START Material supplied

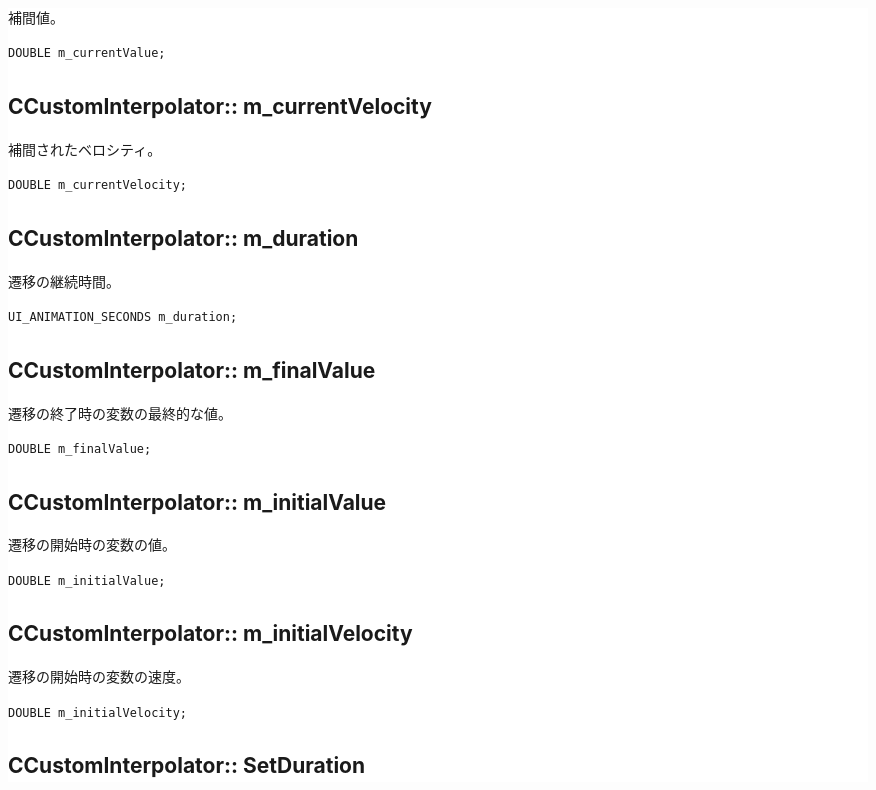 補間値。

```
DOUBLE m_currentValue;
```

## <a name="ccustominterpolatorm_currentvelocity"></a><a name="m_currentvelocity"></a> CCustomInterpolator:: m_currentVelocity

補間されたベロシティ。

```
DOUBLE m_currentVelocity;
```

## <a name="ccustominterpolatorm_duration"></a><a name="m_duration"></a> CCustomInterpolator:: m_duration

遷移の継続時間。

```
UI_ANIMATION_SECONDS m_duration;
```

## <a name="ccustominterpolatorm_finalvalue"></a><a name="m_finalvalue"></a> CCustomInterpolator:: m_finalValue

遷移の終了時の変数の最終的な値。

```
DOUBLE m_finalValue;
```

## <a name="ccustominterpolatorm_initialvalue"></a><a name="m_initialvalue"></a> CCustomInterpolator:: m_initialValue

遷移の開始時の変数の値。

```
DOUBLE m_initialValue;
```

## <a name="ccustominterpolatorm_initialvelocity"></a><a name="m_initialvelocity"></a> CCustomInterpolator:: m_initialVelocity

遷移の開始時の変数の速度。

```
DOUBLE m_initialVelocity;
```

## <a name="ccustominterpolatorsetduration"></a><a name="setduration"></a> CCustomInterpolator:: SetDuration
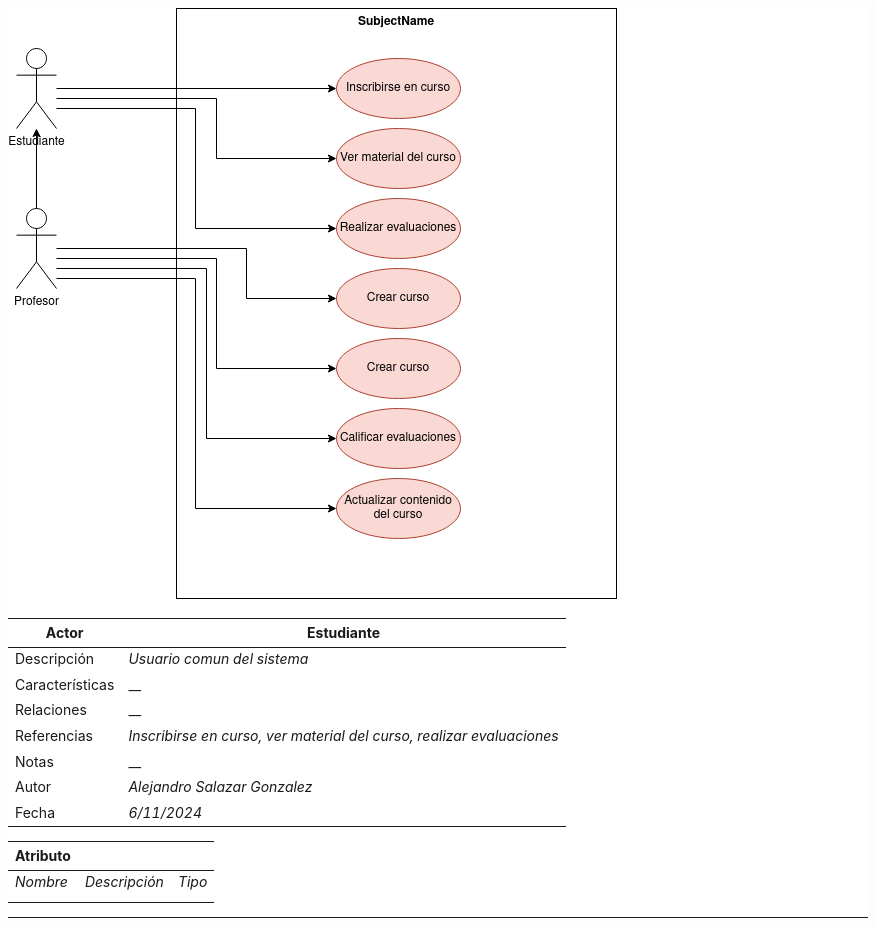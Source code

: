 <img src="Sistema de Gestión de Cursos en Líneapng.drawio.png">

|  Actor | Estudiante |
|---|---|
| Descripción  | _Usuario comun del sistema_  |
| Características  | __ |
| Relaciones | __  |
| Referencias | _Inscribirse en curso, ver material del curso, realizar evaluaciones_ |
|  Notas |  __ |
| Autor  | _Alejandro Salazar Gonzalez_ |
|Fecha | _6/11/2024_ |

|  Atributo |||
|---|---|---|
| _Nombre_  | _Descripción_  | _Tipo_ |
| | |

---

END Material supplied

What you should do: Copy the records above exactly, leaving out every picture.

Exercise output:
 補間値。

```
DOUBLE m_currentValue;
```

## <a name="ccustominterpolatorm_currentvelocity"></a><a name="m_currentvelocity"></a> CCustomInterpolator:: m_currentVelocity

補間されたベロシティ。

```
DOUBLE m_currentVelocity;
```

## <a name="ccustominterpolatorm_duration"></a><a name="m_duration"></a> CCustomInterpolator:: m_duration

遷移の継続時間。

```
UI_ANIMATION_SECONDS m_duration;
```

## <a name="ccustominterpolatorm_finalvalue"></a><a name="m_finalvalue"></a> CCustomInterpolator:: m_finalValue

遷移の終了時の変数の最終的な値。

```
DOUBLE m_finalValue;
```

## <a name="ccustominterpolatorm_initialvalue"></a><a name="m_initialvalue"></a> CCustomInterpolator:: m_initialValue

遷移の開始時の変数の値。

```
DOUBLE m_initialValue;
```

## <a name="ccustominterpolatorm_initialvelocity"></a><a name="m_initialvelocity"></a> CCustomInterpolator:: m_initialVelocity

遷移の開始時の変数の速度。

```
DOUBLE m_initialVelocity;
```

## <a name="ccustominterpolatorsetduration"></a><a name="setduration"></a> CCustomInterpolator:: SetDuration
Source code

: <img src="Sistema de Gestión de Cursos en Líneapng.drawio.png">

|  Actor | Estudiante |
|---|---|
| Descripción  | _Usuario comun del sistema_  |
| Características  | __ |
| Relaciones | __  |
| Referencias | _Inscribirse en curso, ver material del curso, realizar evaluaciones_ |
|  Notas |  __ |
| Autor  | _Alejandro Salazar Gonzalez_ |
|Fecha | _6/11/2024_ |

|  Atributo |||
|---|---|---|
| _Nombre_  | _Descripción_  | _Tipo_ |
| | |

---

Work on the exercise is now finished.